-- The records follows --
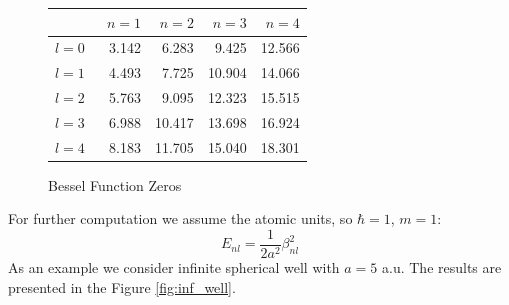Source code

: \documentclass[a4paper, 11pt]{article}
\begin{document}
\begin{figure}[h!]
\centering
\begin{tabular}{lrrrr}
\toprule
{} &  \ $n=1$ &   $n=2$ &   $n=3$ &   $n=4$ \\
\midrule
$l=0$ &  3.142 &   6.283 &   9.425 &  12.566 \\
$l=1$ &  4.493 &   7.725 &  10.904 &  14.066 \\
$l=2$ &  5.763 &   9.095 &  12.323 &  15.515 \\
$l=3$ &  6.988 &  10.417 &  13.698 &  16.924 \\
$l=4$ &  8.183 &  11.705 &  15.040 &  18.301 \\
\bottomrule
\end{tabular}
\caption{Bessel Function Zeros}
\label{bess_0}
\end{figure}
For further computation we assume the atomic units, so $\hbar =  1$, $m=  1$:
$$E_{nl} = \frac{1}{2a^2}\beta_{nl}^2$$
As an example we consider infinite spherical well with $a= 5$ a.u.
The results are presented in the Figure \ref{fig:inf_well}.
\end{document}
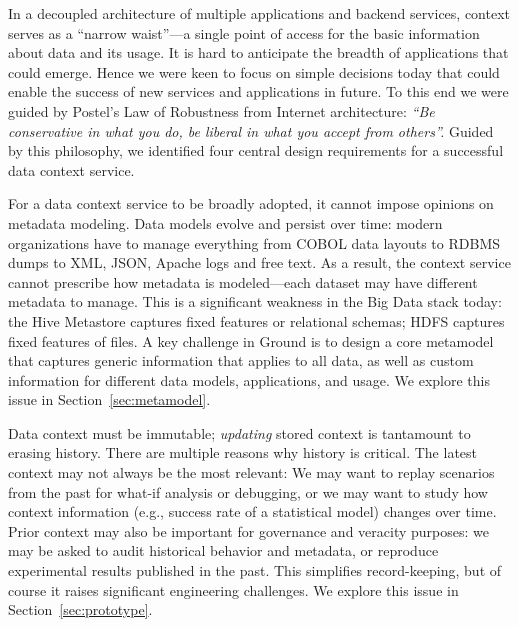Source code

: \documentclass{sig-alternate}
\begin{document}
In a decoupled architecture of multiple applications and backend services, context serves as a ``narrow waist''---a single point of access for the basic information about data and its usage. It is hard to anticipate the breadth of applications that could emerge.
Hence we were keen to focus on simple decisions today that could enable the success of new services and applications in future. 
To this end we were guided by Postel's Law of Robustness from Internet architecture: \emph{``Be conservative in what you do, be liberal in what you accept from others''.}  
Guided by this philosophy, we identified four central design requirements for a successful data context service.

 For a data context service to be broadly adopted, it cannot impose opinions on metadata modeling. 
Data models evolve and persist over time: modern organizations have to manage everything from COBOL data layouts to RDBMS dumps to XML, JSON, Apache logs and free text. 
As a result, the context service cannot 
prescribe 
how metadata is modeled---each dataset may have different metadata to manage. 
This is a significant weakness in the Big Data stack today: the Hive Metastore captures fixed features or relational schemas; HDFS captures fixed features of files.  
A key challenge in Ground is to design a core metamodel that captures generic information that applies to all data, as well as custom information for different data models, applications, and usage.
We explore this issue in Section~\ref{sec:metamodel}.

 Data context must be immutable; \emph{updating} stored context is tantamount to erasing history. %
There are multiple reasons why history is critical. 
The latest context may not always be the most relevant: We may want to replay scenarios from the past for what-if analysis or debugging, or we may want to study how context information (e.g., success rate of a statistical model) changes over time.
Prior context may also be important for governance and veracity purposes: we may be asked to audit historical behavior and metadata, or reproduce experimental results published in the past. 
This simplifies record-keeping, but of course it raises significant engineering challenges.  
We explore this issue in Section~\ref{sec:prototype}.
\end{document}
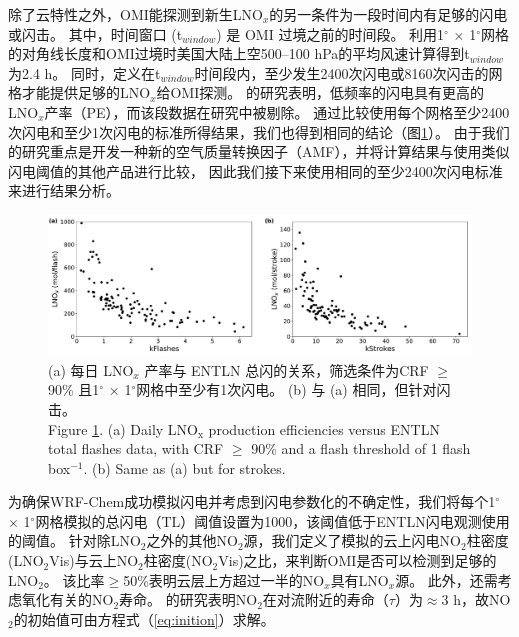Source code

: 除了云特性之外，OMI能探测到新生LNO$_x$的另一条件为一段时间内有足够的闪电或闪击。
其中，时间窗口 (t$_{window}$) 是 OMI 过境之前的时间段。
\citet{Lapierre.2020}利用1$^{\circ}$ $\times$ 1$^{\circ}$网格的对角线长度和OMI过境时美国大陆上空500--100 hPa的平均风速计算得到t$_{window}$为2.4 h。
同时，\citet{Lapierre.2020}定义在t$_{window}$时间段内，至少发生2400次闪电或8160次闪击的网格才能提供足够的LNO$_x$给OMI探测。
\citet{Bucsela.2019}的研究表明，低频率的闪电具有更高的LNO$_x$产率（PE），而该段数据在\citet{Lapierre.2020}研究中被剔除。
通过比较使用每个网格至少2400次闪电和至少1次闪电的标准所得结果，我们也得到相同的结论（图\ref{fig:us_flash_threshold}）。
由于我们的研究重点是开发一种新的空气质量转换因子（AMF），并将计算结果与使用类似闪电阈值的其他产品进行比较\citep{Pickering.2016,Lapierre.2020}，
因此我们接下来使用相同的至少2400次闪电标准来进行结果分析。


\begin{figure}[htbp]
    \includegraphics[width=15cm]{./figures/us_flash_threshold.pdf}
    \caption{
    (a) 每日 LNO$_x$ 产率与 ENTLN 总闪的关系，筛选条件为CRF $\geq$ 90\% 且1$^{\circ}$ $\times$ 1$^{\circ}$网格中至少有1次闪电。
     (b) 与 (a) 相同，但针对闪击。\\
    Figure \ref{fig:us_flash_threshold}. (a) Daily LNO$_\textrm{x}$ production efficiencies versus ENTLN total flashes data, with CRF $\geq$ 90\% and a flash threshold of 1 flash box$^{-1}$.
    (b) Same as (a) but for strokes.}
    \label{fig:us_flash_threshold}
\end{figure}


为确保WRF-Chem成功模拟闪电并考虑到闪电参数化的不确定性，我们将每个1$^{\circ}$ $\times$ 1$^{\circ}$网格模拟的总闪电（TL）阈值设置为1000，该阈值低于ENTLN闪电观测使用的阈值。
针对除LNO$_2$之外的其他NO$_2$源，我们定义了模拟的云上闪电NO$_2$柱密度(LNO$_2$Vis)与云上NO$_2$柱密度(NO$_2$Vis)之比，来判断OMI是否可以检测到足够的LNO$_2$。
该比率$\geq$50\%表明云层上方超过一半的NO$_x$具有LNO$_x$源。
此外，还需考虑氧化有关的NO$_2$寿命。
\citet{Nault.2017}的研究表明NO$_2$在对流附近的寿命（$\tau$）为$\approx$3 h，故NO$_2$的初始值可由方程式（\ref{eq:inition}）求解。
-- The records concluded --
Task item: How many lines in the entries contain the string "today"? Give the number only.

Response for this exercise: 2